=== EXCERPTED RECORDS ===

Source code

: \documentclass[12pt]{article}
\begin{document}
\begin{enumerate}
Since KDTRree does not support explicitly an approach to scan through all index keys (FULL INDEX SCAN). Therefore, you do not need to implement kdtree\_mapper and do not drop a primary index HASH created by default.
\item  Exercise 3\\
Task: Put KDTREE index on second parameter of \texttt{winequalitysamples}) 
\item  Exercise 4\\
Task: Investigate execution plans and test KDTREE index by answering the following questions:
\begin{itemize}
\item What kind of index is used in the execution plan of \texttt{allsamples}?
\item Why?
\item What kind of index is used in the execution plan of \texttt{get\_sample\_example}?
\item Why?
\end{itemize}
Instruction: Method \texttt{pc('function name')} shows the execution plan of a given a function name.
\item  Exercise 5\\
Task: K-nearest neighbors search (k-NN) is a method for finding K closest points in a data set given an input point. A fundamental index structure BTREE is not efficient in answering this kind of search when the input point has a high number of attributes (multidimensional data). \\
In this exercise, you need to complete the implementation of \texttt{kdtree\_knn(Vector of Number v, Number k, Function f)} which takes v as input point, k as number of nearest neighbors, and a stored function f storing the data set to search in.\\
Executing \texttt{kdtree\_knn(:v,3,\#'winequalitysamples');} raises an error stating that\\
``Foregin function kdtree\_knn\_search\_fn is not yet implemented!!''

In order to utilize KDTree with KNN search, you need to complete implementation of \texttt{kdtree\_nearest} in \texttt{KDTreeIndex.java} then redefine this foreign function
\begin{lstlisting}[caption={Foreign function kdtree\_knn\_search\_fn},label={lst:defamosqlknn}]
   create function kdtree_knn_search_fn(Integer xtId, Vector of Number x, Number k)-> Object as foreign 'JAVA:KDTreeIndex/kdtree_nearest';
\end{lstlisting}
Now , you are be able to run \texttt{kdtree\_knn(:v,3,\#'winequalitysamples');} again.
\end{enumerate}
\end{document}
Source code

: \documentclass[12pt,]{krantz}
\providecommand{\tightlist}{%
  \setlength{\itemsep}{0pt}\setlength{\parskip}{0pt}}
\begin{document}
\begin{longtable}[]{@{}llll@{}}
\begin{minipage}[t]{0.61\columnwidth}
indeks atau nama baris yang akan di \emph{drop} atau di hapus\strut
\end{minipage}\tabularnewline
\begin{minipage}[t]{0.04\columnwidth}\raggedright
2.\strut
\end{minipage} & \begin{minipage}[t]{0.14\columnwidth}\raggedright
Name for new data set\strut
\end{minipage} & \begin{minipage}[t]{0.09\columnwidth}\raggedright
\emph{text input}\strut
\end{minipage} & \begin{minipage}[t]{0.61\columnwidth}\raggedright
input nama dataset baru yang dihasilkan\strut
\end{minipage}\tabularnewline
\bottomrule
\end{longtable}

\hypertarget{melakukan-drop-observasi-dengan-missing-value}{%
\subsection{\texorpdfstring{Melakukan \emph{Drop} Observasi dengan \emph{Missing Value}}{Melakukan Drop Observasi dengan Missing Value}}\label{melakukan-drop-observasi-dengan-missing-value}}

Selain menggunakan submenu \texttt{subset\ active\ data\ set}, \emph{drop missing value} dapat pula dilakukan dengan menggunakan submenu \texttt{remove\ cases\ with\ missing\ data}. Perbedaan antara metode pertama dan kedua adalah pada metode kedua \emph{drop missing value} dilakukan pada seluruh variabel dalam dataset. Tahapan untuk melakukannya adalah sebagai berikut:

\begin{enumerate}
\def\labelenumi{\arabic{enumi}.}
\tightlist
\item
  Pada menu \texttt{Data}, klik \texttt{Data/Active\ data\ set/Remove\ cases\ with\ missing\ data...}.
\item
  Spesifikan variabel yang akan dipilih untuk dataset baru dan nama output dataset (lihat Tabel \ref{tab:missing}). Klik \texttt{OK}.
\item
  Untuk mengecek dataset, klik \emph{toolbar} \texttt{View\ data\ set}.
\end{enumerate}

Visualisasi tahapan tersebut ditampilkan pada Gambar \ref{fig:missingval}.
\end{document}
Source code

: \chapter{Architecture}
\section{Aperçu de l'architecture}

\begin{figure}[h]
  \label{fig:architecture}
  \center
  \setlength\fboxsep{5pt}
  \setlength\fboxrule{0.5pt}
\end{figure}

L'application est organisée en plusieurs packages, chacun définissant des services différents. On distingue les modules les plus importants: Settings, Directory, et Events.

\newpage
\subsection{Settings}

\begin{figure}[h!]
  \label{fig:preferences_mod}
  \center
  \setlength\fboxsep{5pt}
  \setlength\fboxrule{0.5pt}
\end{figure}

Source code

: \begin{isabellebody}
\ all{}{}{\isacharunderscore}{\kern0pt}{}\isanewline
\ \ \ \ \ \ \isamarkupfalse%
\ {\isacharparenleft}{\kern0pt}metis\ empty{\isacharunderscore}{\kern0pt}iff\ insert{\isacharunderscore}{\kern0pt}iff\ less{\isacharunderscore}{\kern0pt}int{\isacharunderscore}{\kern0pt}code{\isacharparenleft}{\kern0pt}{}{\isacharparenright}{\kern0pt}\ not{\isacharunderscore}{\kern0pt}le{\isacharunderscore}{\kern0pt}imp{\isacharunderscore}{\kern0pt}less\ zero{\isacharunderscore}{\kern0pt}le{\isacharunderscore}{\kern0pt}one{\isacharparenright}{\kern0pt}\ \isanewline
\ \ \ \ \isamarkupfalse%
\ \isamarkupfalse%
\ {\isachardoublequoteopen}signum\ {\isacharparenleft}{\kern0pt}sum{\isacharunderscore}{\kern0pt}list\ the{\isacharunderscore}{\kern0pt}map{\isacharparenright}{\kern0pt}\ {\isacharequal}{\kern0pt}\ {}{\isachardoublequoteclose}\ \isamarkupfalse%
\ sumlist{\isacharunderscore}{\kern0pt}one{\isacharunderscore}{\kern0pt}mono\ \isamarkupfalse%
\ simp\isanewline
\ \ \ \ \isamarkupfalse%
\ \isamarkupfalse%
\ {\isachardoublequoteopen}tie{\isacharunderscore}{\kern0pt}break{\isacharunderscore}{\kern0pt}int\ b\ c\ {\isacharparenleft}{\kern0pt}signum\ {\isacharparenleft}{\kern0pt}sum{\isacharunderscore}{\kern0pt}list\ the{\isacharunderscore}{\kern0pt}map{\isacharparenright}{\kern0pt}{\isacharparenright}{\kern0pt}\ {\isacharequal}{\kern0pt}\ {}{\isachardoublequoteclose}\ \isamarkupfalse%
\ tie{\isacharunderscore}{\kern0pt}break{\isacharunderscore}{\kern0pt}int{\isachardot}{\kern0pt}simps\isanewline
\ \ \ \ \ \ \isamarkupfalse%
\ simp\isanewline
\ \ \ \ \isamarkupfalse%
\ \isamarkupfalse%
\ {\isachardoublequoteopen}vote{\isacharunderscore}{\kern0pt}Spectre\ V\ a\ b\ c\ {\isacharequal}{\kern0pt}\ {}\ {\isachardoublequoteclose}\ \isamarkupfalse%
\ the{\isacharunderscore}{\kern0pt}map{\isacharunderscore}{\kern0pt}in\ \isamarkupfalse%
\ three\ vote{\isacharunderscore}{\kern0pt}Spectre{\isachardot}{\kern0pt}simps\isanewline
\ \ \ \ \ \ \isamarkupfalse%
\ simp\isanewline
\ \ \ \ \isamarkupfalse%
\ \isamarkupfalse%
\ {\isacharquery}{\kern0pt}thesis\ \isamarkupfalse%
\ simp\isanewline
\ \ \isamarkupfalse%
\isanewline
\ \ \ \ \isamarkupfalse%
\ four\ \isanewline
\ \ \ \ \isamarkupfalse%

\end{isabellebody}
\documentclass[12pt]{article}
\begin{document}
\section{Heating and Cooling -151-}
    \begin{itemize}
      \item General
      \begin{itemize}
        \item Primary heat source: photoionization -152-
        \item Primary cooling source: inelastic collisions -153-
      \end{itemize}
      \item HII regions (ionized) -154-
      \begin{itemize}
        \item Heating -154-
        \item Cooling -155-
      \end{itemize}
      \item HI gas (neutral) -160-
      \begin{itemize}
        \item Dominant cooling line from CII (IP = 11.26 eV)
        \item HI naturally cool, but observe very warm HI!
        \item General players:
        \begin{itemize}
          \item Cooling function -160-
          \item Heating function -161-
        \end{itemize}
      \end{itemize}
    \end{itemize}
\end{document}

===

EXERCISE INSTRUCTIONS -> For each line in the records that contains the word "simps", make a copy.

SOLUTION TO THIS TASK ->
\ tie{\isacharunderscore}{\kern0pt}break{\isacharunderscore}{\kern0pt}int{\isachardot}{\kern0pt}simps\isanewline
\ three\ vote{\isacharunderscore}{\kern0pt}Spectre{\isachardot}{\kern0pt}simps\isanewline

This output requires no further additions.